**Requirement:** Check each line of the listing for the string "Terminal". Copy those where it appears.

'''

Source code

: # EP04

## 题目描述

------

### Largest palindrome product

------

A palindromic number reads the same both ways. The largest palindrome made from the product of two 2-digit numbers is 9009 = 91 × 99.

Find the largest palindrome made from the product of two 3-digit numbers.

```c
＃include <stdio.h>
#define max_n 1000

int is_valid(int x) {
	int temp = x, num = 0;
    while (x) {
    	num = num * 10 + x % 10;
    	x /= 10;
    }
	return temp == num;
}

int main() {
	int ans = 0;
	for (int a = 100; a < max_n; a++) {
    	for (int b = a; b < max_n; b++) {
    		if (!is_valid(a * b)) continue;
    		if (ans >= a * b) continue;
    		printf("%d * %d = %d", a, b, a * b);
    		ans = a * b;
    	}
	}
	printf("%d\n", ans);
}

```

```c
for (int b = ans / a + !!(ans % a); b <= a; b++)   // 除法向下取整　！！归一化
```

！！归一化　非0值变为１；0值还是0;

'''
'''

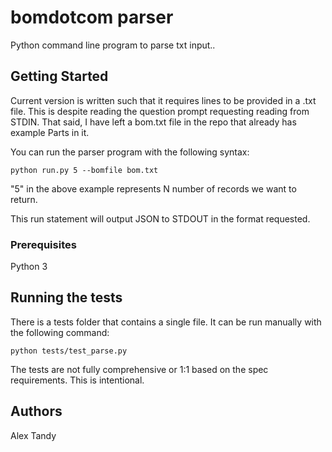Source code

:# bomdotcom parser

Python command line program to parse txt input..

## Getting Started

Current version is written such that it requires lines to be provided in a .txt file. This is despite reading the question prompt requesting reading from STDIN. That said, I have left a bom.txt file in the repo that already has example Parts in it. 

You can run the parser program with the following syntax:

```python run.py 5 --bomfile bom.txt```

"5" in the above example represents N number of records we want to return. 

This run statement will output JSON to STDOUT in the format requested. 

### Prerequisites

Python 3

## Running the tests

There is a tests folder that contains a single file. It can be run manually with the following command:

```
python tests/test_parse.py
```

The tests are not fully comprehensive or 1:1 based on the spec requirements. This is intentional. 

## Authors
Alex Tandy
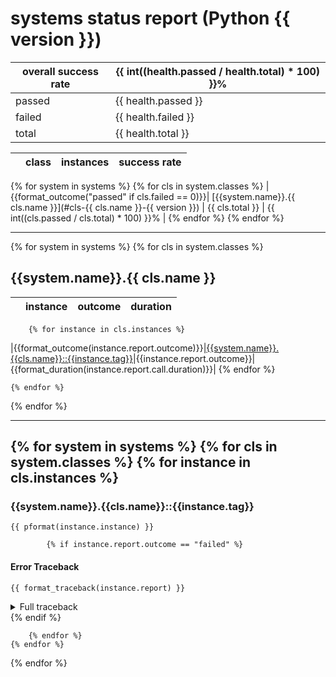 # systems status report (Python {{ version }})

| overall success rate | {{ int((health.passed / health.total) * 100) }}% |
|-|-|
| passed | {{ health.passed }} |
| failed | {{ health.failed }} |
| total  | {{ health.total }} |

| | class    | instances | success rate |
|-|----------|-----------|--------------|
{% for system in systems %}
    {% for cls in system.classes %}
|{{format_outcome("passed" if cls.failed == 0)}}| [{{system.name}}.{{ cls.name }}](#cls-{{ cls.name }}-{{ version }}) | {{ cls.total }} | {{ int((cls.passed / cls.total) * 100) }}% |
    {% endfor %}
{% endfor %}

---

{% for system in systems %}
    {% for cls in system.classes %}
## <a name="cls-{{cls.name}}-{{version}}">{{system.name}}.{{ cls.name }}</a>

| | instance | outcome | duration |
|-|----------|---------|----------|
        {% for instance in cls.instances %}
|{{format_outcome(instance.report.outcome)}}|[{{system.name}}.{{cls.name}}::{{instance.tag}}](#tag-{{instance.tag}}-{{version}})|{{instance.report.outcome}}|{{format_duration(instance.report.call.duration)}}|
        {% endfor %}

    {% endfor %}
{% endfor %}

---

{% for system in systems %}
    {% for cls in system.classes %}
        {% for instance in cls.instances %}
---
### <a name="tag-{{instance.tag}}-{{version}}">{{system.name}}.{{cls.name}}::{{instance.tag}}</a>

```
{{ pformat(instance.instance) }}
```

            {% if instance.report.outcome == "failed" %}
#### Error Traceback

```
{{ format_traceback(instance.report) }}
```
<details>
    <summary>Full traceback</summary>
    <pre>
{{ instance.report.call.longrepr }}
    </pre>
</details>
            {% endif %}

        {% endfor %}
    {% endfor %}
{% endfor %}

'''
'''

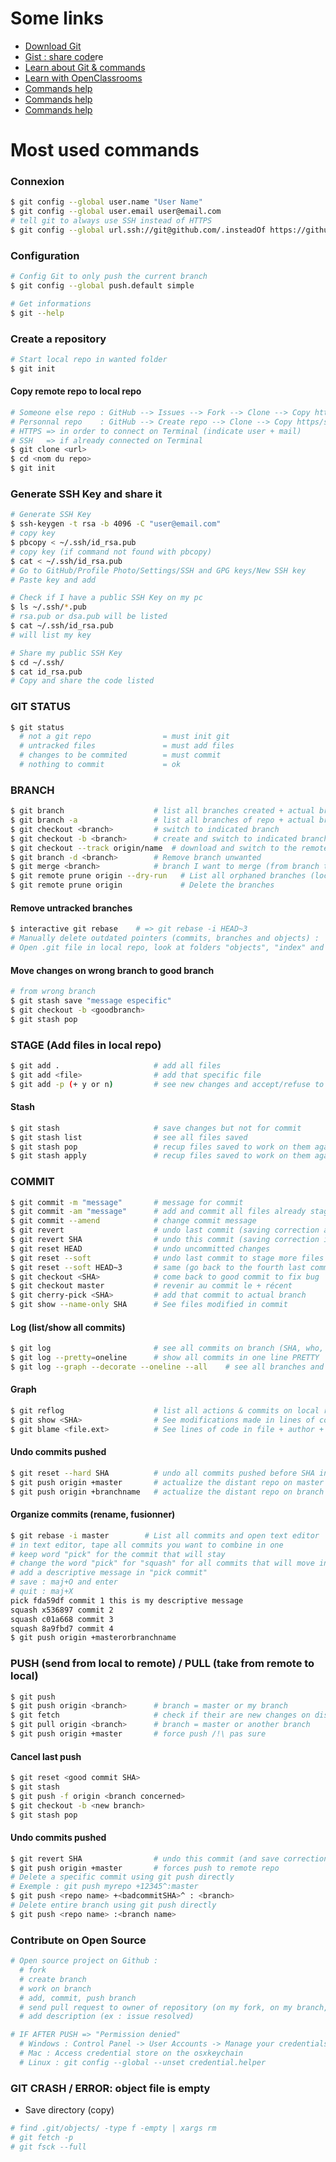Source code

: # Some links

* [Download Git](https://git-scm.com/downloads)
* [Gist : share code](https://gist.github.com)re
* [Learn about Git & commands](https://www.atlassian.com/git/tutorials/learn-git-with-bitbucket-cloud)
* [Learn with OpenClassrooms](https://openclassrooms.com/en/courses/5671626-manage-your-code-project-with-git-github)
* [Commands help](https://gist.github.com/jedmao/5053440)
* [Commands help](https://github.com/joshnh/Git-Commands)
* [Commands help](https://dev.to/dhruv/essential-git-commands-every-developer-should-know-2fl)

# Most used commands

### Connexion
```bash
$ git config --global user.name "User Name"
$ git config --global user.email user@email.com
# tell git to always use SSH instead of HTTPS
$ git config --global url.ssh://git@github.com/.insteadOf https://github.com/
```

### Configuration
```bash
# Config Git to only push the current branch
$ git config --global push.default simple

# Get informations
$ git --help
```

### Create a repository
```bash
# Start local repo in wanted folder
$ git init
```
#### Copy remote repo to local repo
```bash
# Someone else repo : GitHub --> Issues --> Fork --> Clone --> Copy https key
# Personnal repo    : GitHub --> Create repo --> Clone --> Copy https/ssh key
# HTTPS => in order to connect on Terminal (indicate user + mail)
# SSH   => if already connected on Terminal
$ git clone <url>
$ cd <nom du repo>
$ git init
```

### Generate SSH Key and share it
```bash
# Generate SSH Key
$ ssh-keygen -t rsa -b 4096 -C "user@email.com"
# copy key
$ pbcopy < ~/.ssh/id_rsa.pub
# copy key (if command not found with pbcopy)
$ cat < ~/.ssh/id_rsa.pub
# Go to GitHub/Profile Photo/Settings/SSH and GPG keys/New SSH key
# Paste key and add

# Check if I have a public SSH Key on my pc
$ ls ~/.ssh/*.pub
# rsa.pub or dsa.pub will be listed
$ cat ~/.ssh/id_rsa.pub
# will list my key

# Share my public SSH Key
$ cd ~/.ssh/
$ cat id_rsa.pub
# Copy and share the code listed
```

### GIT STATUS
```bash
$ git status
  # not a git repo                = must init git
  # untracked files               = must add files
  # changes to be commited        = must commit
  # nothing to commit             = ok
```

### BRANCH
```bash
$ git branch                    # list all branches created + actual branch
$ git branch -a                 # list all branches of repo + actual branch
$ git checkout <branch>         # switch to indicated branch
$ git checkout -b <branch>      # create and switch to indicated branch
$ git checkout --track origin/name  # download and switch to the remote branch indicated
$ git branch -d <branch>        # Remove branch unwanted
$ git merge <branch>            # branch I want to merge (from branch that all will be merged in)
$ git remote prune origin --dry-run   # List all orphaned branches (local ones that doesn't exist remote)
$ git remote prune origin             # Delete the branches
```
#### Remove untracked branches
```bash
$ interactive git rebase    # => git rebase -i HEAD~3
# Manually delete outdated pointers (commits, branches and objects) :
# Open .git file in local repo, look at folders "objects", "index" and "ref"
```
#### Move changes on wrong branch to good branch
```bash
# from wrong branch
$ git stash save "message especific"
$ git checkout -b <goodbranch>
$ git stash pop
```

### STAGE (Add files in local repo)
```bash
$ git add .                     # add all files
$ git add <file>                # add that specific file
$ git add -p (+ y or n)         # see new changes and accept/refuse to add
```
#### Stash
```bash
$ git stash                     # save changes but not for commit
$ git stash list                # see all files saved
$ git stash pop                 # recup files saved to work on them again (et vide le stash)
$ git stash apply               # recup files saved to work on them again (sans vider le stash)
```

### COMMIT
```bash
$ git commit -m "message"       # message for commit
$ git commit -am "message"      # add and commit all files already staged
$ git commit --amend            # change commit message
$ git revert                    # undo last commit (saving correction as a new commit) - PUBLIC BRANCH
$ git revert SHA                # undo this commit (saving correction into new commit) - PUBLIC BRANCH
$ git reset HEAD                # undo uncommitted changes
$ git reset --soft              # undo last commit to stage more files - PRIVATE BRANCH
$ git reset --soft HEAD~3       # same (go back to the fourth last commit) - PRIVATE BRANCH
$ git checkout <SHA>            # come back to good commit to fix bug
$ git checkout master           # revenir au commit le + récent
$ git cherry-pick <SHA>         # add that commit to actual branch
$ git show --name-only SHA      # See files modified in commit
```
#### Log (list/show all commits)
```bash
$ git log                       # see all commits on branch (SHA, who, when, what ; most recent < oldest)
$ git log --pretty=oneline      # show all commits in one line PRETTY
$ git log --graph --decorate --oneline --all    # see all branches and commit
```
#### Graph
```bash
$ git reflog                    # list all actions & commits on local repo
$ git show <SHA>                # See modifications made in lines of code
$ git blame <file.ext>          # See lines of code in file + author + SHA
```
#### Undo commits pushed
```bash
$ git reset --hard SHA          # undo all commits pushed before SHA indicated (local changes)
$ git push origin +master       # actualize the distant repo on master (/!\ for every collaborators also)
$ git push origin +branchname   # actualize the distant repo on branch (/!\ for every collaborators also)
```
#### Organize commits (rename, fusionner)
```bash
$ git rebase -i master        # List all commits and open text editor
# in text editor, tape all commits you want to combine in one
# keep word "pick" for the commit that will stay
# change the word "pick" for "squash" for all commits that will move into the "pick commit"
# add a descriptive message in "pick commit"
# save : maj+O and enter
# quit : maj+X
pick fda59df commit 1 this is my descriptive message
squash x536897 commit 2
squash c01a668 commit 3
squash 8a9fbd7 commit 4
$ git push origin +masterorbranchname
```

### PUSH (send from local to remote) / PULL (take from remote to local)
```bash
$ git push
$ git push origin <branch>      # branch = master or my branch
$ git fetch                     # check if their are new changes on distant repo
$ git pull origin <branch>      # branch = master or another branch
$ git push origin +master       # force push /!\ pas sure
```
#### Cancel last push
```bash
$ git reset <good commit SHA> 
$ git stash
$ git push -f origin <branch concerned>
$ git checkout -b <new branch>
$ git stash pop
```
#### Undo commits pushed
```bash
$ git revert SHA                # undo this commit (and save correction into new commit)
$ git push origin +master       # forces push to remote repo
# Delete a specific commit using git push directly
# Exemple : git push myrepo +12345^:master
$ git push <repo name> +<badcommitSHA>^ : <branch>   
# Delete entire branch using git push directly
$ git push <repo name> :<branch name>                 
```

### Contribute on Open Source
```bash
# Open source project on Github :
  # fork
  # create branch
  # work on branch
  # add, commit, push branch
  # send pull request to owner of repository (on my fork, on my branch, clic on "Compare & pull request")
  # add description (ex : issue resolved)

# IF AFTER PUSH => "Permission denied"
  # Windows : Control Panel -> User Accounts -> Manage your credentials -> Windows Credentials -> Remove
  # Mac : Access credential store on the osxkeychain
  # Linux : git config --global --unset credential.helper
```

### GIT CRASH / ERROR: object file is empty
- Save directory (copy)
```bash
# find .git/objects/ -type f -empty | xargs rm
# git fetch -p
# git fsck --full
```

'''

**Result of this task:**
# HTTPS => in order to connect on Terminal (indicate user + mail)
# SSH   => if already connected on Terminal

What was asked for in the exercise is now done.